══ MATERIAL SUPPLIED
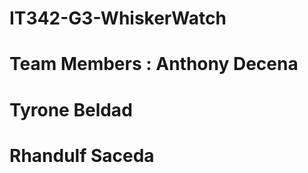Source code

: # IT342-G3-WhiskerWatch 

# Team Members : Anthony Decena
#                Tyrone Beldad
#                Rhandulf Saceda
#
#
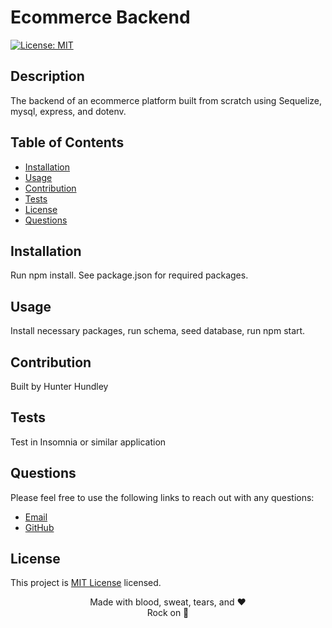 # Ecommerce Backend
  
  [![License: MIT](https://img.shields.io/badge/License-MIT-yellow.svg)](https://opensource.org/licenses/MIT)
  
  ## Description
  The backend of an ecommerce platform built from scratch using Sequelize, mysql, express, and dotenv.

  ## Table of Contents
  * [Installation](#installation)
  * [Usage](#usage)
  * [Contribution](#contributions)
  * [Tests](#tests)
  * [License](#license)
  * [Questions](#questions)

  
  ## Installation
  Run npm install. See package.json for required packages.
  ## Usage
  Install necessary packages, run schema, seed database, run npm start.
  ## Contribution
  Built by
  Hunter Hundley
  ## Tests
  Test in Insomnia or similar application

  ## Questions
  Please feel free to use the following links to reach out with any questions: <br/>
  * [Email](mailto:hunter.hundley22@gmail.com)
  * [GitHub](https://www.github.com/hhundley)
  
  ## License
  This project is [MIT License](https://choosealicense.com/licenses/mit/) licensed.

  <div align="center">Made with blood, sweat, tears, and ❤️
  <div align="center">Rock on 🤘
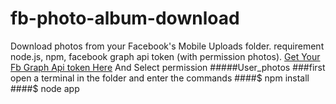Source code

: # fb-photo-album-download
Download photos from your Facebook's Mobile Uploads folder. 
requirement node.js, npm, facebook graph api token (with permission photos). 
[Get Your Fb Graph Api token Here](https://developers.facebook.com/tools/explorer "Graph Api explorer")
And Select permission 
#####User_photos
###first open a terminal in the folder and enter the commands
####$ npm install
####$ node app
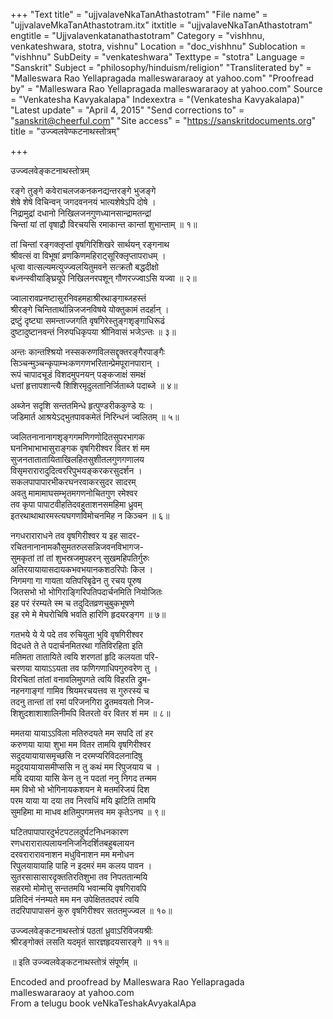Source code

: +++
"Text title" = "ujjvalaveNkaTanAthastotram"
"File name" = "ujjvalaveMkaTanAthastotram.itx"
itxtitle = "ujjvalaveNkaTanAthastotram"
engtitle = "Ujjvalavenkatanathastotram"
Category = "vishhnu, venkateshwara, stotra, vishnu"
Location = "doc_vishhnu"
Sublocation = "vishhnu"
SubDeity = "venkateshwara"
Texttype = "stotra"
Language = "Sanskrit"
Subject = "philosophy/hinduism/religion"
"Transliterated by" = "Malleswara Rao Yellapragada malleswararaoy at yahoo.com"
"Proofread by" = "Malleswara Rao Yellapragada malleswararaoy at yahoo.com"
Source = "Venkatesha Kavyakalapa"
Indexextra = "(Venkatesha Kavyakalapa)"
"Latest update" = "April 4, 2015"
"Send corrections to" = "sanskrit@cheerful.com"
"Site access" = "https://sanskritdocuments.org"
title = "उज्ज्वलवेण्कटनाथस्तोत्रम्"

+++
  
 उज्ज्वलवेङ्कटनाथस्तोत्रम्   
  
रङ्गे तुङ्गे कवेराचलजकनकनद्यन्तरङ्गे भुजङ्गे  
शेषे शेषे विचिन्वन् जगदवननयं भात्यशेषेऽपि दोषे ।  
निद्रामुद्रां दधानो निखिलजनगुणध्यानसान्द्रामतन्द्रां  
चिन्तां यां तां वृषाद्रौ विरचयसि रमाकान्त कान्तां शुभान्ताम् ॥ १॥  
  
तां चिन्तां रङ्गक्लृप्तां वृषगिरिशिखरे सार्थयन् रङ्गनाथ  
श्रीवत्सं वा विभूषां व्रणकिणमहिराट्सूरिक्लृप्तापराधम् ।  
धृत्वा वात्सल्यमत्युज्ज्वलयितुमवने सत्क्रतौ बद्धदीक्षो  
बध्नन्स्वीयाङ्घ्रियूपे निखिलनरपशून् गौणरज्ज्वाऽसि यज्वा ॥ २॥  
  
ज्वालारावप्रनष्टासुरनिवहमहाश्रीरथाङ्गाब्जहस्तं  
श्रीरङ्गे चिन्तितार्थान्निजजनविषये योक्तुकामं तदर्हान् ।  
द्रष्टुं दृष्ट्या समन्ताज्जगति वृषगिरेस्तुङ्गशृङ्गाधिरूढं  
दुष्टादुष्टानवन्तं निरुपधिकृपया श्रीनिवासं भजेऽन्तः ॥ ३॥  
  
अन्तः कान्तश्श्रियो नस्सकरुणविलसद्दृक्तरङ्गैरपाङ्गैः  
सिञ्चन्मुञ्चन्कृपाम्भःकणगणभरितान्प्रेमपूरानपारान् ।  
रूपं चापादचूडं विशदमुपनयन् पङ्कजाक्षं समक्षं  
धत्तां हृत्तापशान्त्यै शिशिरमृदुलतानिर्जिताब्जे पदाब्जे ॥ ४॥  
  
अब्जेन सदृशि सन्ततमिन्धे हृत्पुण्डरीककुण्डे यः ।  
जडिमार्त आश्रयेऽद्भुतपावकमेतं निरिन्धनं ज्वलितम् ॥ ५॥  
  
ज्वलितनानानागशृङ्गगमणिगणोदितसुपरभागक  
घननिभाभाभासुराङ्गक वृषगिरीश्वर वितर शं मम  
सुजनतातातायिताखिलहितसुशीतलगुणगणालय  
विसृमरारारादुदित्वररिपुभयङ्करकरसुदर्शन ।  
सकलपापापारभीकरघनरवाकरसुदर सादरम्  
अवतु मामामाघसम्भृतमगणनोचितगुण रमेश्वर  
तव कृपा पापाटवीहतिदवहुताशनसमहिमा ध्रुवम्  
इतरथाथाथारमस्त्यघगणविमोचनमिह न किञ्चन ॥ ६॥  
  
नगधराराराधने तव वृषगिरीश्वर य इह सादर-  
रचितनानानामकौसुमतरुलसन्निजवनविभागज-  
सुमकृतां तां तां शुभस्रजमुपहरन् सुखमहिपतिर्गुरुः  
अतिरयायायासदायकभवभयानकशठरिपोः किल ।  
निगमगा गा गायता यतिपरिबृढेन तु रचय पूरुष  
जितसभो भो भोगिराङ्गिरिपतिपदार्चनमिति नियोजितः  
इह परं रंरम्यते स्म च तदुदितव्रणचुबुकभूषणे  
इह रमे मे मेघरोचिषि भवति हारिणि हृदयरङ्गग ॥ ७॥  
  
गतभये ये ये पदे तव रुचियुता भुवि वृषगिरीश्वर  
विदधते ते ते पदार्चनमितरथा गतिविरहिता इति  
मतिमता तातायिते त्वयि शरणतां हृदि कलयता परि-  
चरणया यायाऽऽयता तव फणिगणाधिपगुरुवरेण तु ।  
विरचितां तांतां वनावलिमुपगते त्वयि विहरति द्रुम-  
नहनगाङ्गां गामिव श्रियमरचयत्तव स गुरुरस्य च  
तदनु तान्तां तां रमां परिजनगिरा द्रुतमवयतो निज-  
शिशुदशाशाशालिनीमपि वितरतो वर वितर शं मम ॥ ८॥  
  
ममतया यायाऽऽविला मतिरुदयते मम सपदि तां हर  
करुणया याया शुभा मम वितर तामयि वृषगिरीश्वर  
सदुदयायायासमृच्छसि न दरमप्यरिविदलनादिषु  
मदुदयायायासमीप्ससि न तु कथं मम रिपुजयाय च ।  
मयि दयाया यासि केन तु न पदतां ननु निगद तन्मम  
मम विभो भो भोगिनायकशयन मे मतमरिजयं दिश  
परम याया या दया तव निरवधिं मयि झटिति तामयि  
सुमहिमा मा माधव क्षतिमुपगमत्तव मम कृतेऽनघ ॥ ९॥  
  
घटितपापापारदुर्भटपटलदुर्घटनिधनकारण  
रणधरारारात्पलायननिजनिदर्शितबहुबलायन  
दरवरारारावनाशन मधुविनाशन मम मनोधन  
रिपुलयायायाहि पाहि न इदमरं मम कलय पावन ।  
सुतरसासासारदृक्ततिरतिशुभा तव निपततान्मयि  
सहरमो मोमोत्तु सन्ततमयि भवान्मयि वृषगिरावपि  
प्रतिदिनं नंनम्यते मम मन उपेक्षिततदपरं त्वयि  
तदरिपापापासनं कुरु वृषगिरीश्वर सततमुज्ज्वल ॥ १०॥  
  
उज्ज्वलवेङ्कटनाथस्तोत्रं पठतां ध्रुवाऽरिविजयश्रीः  
श्रीरङ्गोक्तं लसति यदमृतं सारज्ञहृदयसारङ्गे ॥ ११॥  
  
॥ इति उज्ज्वलवेङ्कटनाथस्तोत्रं संपूर्णम् ॥  
  
  
Encoded and proofread by Malleswara Rao Yellapragada  
malleswararaoy at yahoo.com  
From a telugu book veNkaTeshakAvyakalApa  
  
  

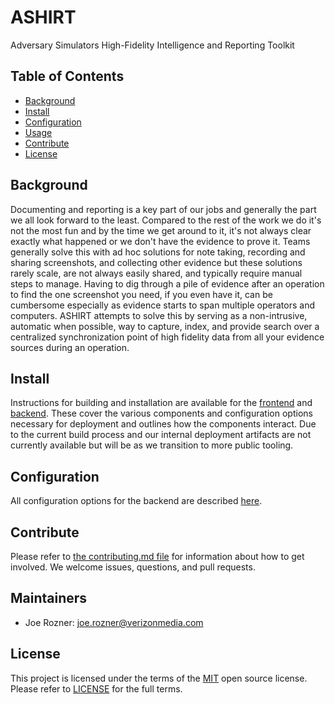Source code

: # ASHIRT

Adversary Simulators High-Fidelity Intelligence and Reporting Toolkit

## Table of Contents

- [Background](#background)
- [Install](#install)
- [Configuration](#configuration)
- [Usage](#usage)
- [Contribute](#contribute)
- [License](#license)

## Background

Documenting and reporting is a key part of our jobs and generally the part we all look forward to the least. Compared to the rest of the work we do it's not the most fun and by the time we get around to it, it's not always clear exactly what happened or we don't have the evidence to prove it. Teams generally solve this with ad hoc solutions for note taking, recording and sharing screenshots, and collecting other evidence but these solutions rarely scale, are not always easily shared, and typically require manual steps to manage. Having to dig through a pile of evidence after an operation to find the one screenshot you need, if you even have it, can be cumbersome especially as evidence starts to span multiple operators and computers. ASHIRT attempts to solve this by serving as a non-intrusive, automatic when possible, way to capture, index, and provide search over a centralized synchronization point of high fidelity data from all your evidence sources during an operation.

## Install

Instructions for building and installation are available for the [frontend](frontend/Readme.md) and [backend](backend/Readme.md). These cover the various components and configuration options necessary for deployment and outlines how the components interact. Due to the current build process and our internal deployment artifacts are not currently available but will be as we transition to more public tooling.

## Configuration

All configuration options for the backend are described [here](bakend/Readme.md).

## Contribute

Please refer to [the contributing.md file](Contributing.md) for information about how to get involved. We welcome issues, questions, and pull requests.

## Maintainers

- Joe Rozner: joe.rozner@verizonmedia.com

## License

This project is licensed under the terms of the [MIT](LICENSE-MIT) open source license. Please refer to [LICENSE](LICENSE) for the full terms.
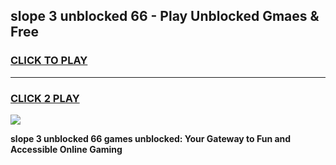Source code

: 
## slope 3 unblocked 66 - Play Unblocked Gmaes & Free
<h3>
<a href="https://news.freeplayer.one?title=slope_3_unblocked_66&ref=16F">CLICK TO PLAY</a></h3>
<hr>

<h3>
<a href="https://news.freeplayer.one?title=slope_3_unblocked_66&ref=16F">CLICK 2 PLAY</a>
  
</h3>

<a href="https://news.freeplayer.one?title=slope_3_unblocked_66&ref=16F/"><img src="https://clearcache.store/games.png"></a>


**slope 3 unblocked 66 games unblocked: Your Gateway to Fun and Accessible Online Gaming**
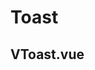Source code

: # Toast

<CodeBlock :importComponentInstanceFn="() => import('@/components/use-cases/VToastExample.vue')" :importComponentRawFn="() => import('@/components/use-cases/VToastExample.vue?raw')"></CodeBlock>

## VToast.vue

<CodeBlock title="VToast.vue" :importComponentRawFn="() => import('@/components/use-cases/VToast.vue?raw')"></CodeBlock>

<ModalsContainer />

<script setup>
import { ModalsContainer } from 'vue-final-modal'
</script>
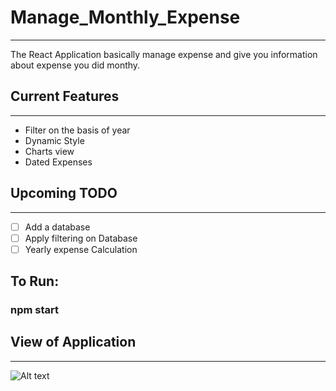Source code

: # Manage_Monthly_Expense
- - - -
The React Application basically manage expense and give you information about expense you did monthy.

## Current Features
- - - -
* Filter on the basis of year
* Dynamic Style
* Charts view
* Dated Expenses

## Upcoming TODO
- - - -
- [ ] Add a database
- [ ] Apply filtering on Database
- [ ] Yearly expense Calculation

## To Run:
### npm start

## View of Application
- - - -
![Alt text](Manage_Expense/blob/main/src/Appimg/f1.jpg?raw=true "Optional Title")

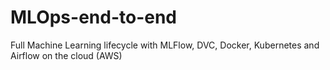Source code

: # MLOps-end-to-end
Full Machine Learning lifecycle with MLFlow, DVC, Docker, Kubernetes and Airflow on the cloud (AWS)
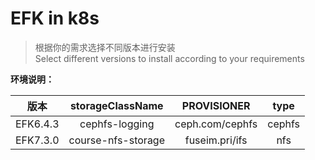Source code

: # EFK in k8s 
> 根据你的需求选择不同版本进行安装 \
> Select different versions to install according to your requirements

**环境说明：**

| 版本| storageClassName|PROVISIONER|type
|:--:|:--:|:--:|:--:|
|EFK6.4.3|cephfs-logging|ceph.com/cephfs|cephfs
|EFK7.3.0|course-nfs-storage|fuseim.pri/ifs|nfs 
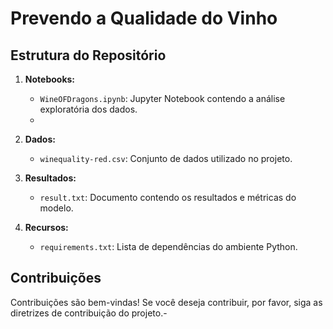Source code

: # Prevendo a Qualidade do Vinho


## Estrutura do Repositório

1. **Notebooks:**
   - `WineOFDragons.ipynb`: Jupyter Notebook contendo a análise exploratória dos dados.
   - 
2. **Dados:**
   - `winequality-red.csv`: Conjunto de dados utilizado no projeto.

3. **Resultados:**
   - `result.txt`: Documento contendo os resultados e métricas do modelo.

4. **Recursos:**
   - `requirements.txt`: Lista de dependências do ambiente Python.
  
## Contribuições
Contribuições são bem-vindas! Se você deseja contribuir, por favor, siga as diretrizes de contribuição do projeto.- 
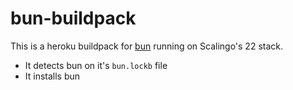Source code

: # bun-buildpack

This is a heroku buildpack for [bun](https:///bun.sh) running on Scalingo's 22 stack.

* It detects bun on it's `bun.lockb` file
* It installs bun
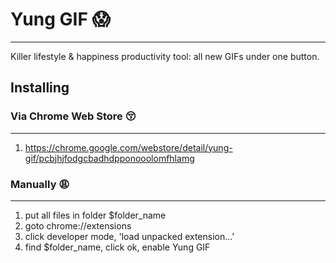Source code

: # Yung GIF 😱
- - - 
Killer lifestyle & happiness productivity tool: all new GIFs under one button.

## Installing 

### Via Chrome Web Store 😚
- - - 
1. https://chrome.google.com/webstore/detail/yung-gif/pcbjhjfodgcbadhdpponooolomfhlamg

### Manually 😩
- - - 
1. put all files in folder $folder_name
2. goto chrome://extensions
3. click developer mode, 'load unpacked extension...'
4. find $folder_name, click ok, enable Yung GIF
════
— ABOUT THIS EXERCISE —
Work out the number of lines above that include the string "licensed" and write only that number.

— SOLUTION TO THE EXERCISE —
2